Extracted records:
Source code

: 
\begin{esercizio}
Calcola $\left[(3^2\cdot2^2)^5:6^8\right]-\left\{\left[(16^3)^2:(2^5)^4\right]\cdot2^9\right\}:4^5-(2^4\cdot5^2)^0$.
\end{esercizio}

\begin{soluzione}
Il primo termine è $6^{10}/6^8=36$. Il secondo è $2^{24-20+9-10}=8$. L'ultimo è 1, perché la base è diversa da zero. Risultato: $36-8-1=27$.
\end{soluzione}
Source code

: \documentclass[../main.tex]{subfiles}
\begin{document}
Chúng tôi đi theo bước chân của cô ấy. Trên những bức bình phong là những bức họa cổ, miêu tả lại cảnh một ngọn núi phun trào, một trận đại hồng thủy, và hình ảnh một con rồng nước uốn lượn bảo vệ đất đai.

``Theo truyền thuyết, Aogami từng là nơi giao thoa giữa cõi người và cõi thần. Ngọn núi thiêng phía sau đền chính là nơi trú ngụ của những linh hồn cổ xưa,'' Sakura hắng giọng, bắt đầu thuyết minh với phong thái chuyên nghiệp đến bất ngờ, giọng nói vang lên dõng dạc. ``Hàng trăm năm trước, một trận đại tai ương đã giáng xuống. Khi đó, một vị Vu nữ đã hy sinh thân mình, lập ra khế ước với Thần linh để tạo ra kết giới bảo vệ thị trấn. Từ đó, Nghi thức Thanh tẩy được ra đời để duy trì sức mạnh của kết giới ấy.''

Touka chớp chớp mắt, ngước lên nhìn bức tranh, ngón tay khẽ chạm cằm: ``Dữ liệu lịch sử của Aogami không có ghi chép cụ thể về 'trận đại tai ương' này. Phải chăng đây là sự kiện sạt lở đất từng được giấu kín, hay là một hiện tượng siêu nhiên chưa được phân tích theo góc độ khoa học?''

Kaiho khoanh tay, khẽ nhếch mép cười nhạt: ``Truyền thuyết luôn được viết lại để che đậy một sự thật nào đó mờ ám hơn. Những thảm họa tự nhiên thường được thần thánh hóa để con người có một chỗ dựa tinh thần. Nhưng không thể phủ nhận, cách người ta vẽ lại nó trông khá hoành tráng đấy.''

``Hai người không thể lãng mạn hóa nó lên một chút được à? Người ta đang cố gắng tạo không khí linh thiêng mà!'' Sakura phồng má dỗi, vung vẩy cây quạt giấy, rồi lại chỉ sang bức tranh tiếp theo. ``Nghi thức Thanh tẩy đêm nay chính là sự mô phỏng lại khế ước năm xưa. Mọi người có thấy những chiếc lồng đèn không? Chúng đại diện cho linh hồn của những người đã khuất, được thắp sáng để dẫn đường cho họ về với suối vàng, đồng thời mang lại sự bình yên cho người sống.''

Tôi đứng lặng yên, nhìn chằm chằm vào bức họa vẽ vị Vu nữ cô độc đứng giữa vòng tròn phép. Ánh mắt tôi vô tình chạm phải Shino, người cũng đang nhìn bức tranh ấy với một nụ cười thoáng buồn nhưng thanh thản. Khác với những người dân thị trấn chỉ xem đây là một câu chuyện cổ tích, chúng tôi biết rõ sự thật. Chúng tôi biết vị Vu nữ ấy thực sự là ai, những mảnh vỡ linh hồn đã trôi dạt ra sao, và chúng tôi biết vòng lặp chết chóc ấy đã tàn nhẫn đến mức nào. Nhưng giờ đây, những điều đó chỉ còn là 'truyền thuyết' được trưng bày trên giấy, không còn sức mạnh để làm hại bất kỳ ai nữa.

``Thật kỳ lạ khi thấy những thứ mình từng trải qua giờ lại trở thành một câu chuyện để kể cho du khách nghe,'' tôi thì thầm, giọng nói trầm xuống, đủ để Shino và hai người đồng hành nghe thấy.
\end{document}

- _WORK TO BE COMPLETED_
Take every line above carrying "đồng" and return it.

- _EXERCISE RESPONSE_
``Hai người không thể lãng mạn hóa nó lên một chút được à? Người ta đang cố gắng tạo không khí linh thiêng mà!'' Sakura phồng má dỗi, vung vẩy cây quạt giấy, rồi lại chỉ sang bức tranh tiếp theo. ``Nghi thức Thanh tẩy đêm nay chính là sự mô phỏng lại khế ước năm xưa. Mọi người có thấy những chiếc lồng đèn không? Chúng đại diện cho linh hồn của những người đã khuất, được thắp sáng để dẫn đường cho họ về với suối vàng, đồng thời mang lại sự bình yên cho người sống.''
``Thật kỳ lạ khi thấy những thứ mình từng trải qua giờ lại trở thành một câu chuyện để kể cho du khách nghe,'' tôi thì thầm, giọng nói trầm xuống, đủ để Shino và hai người đồng hành nghe thấy.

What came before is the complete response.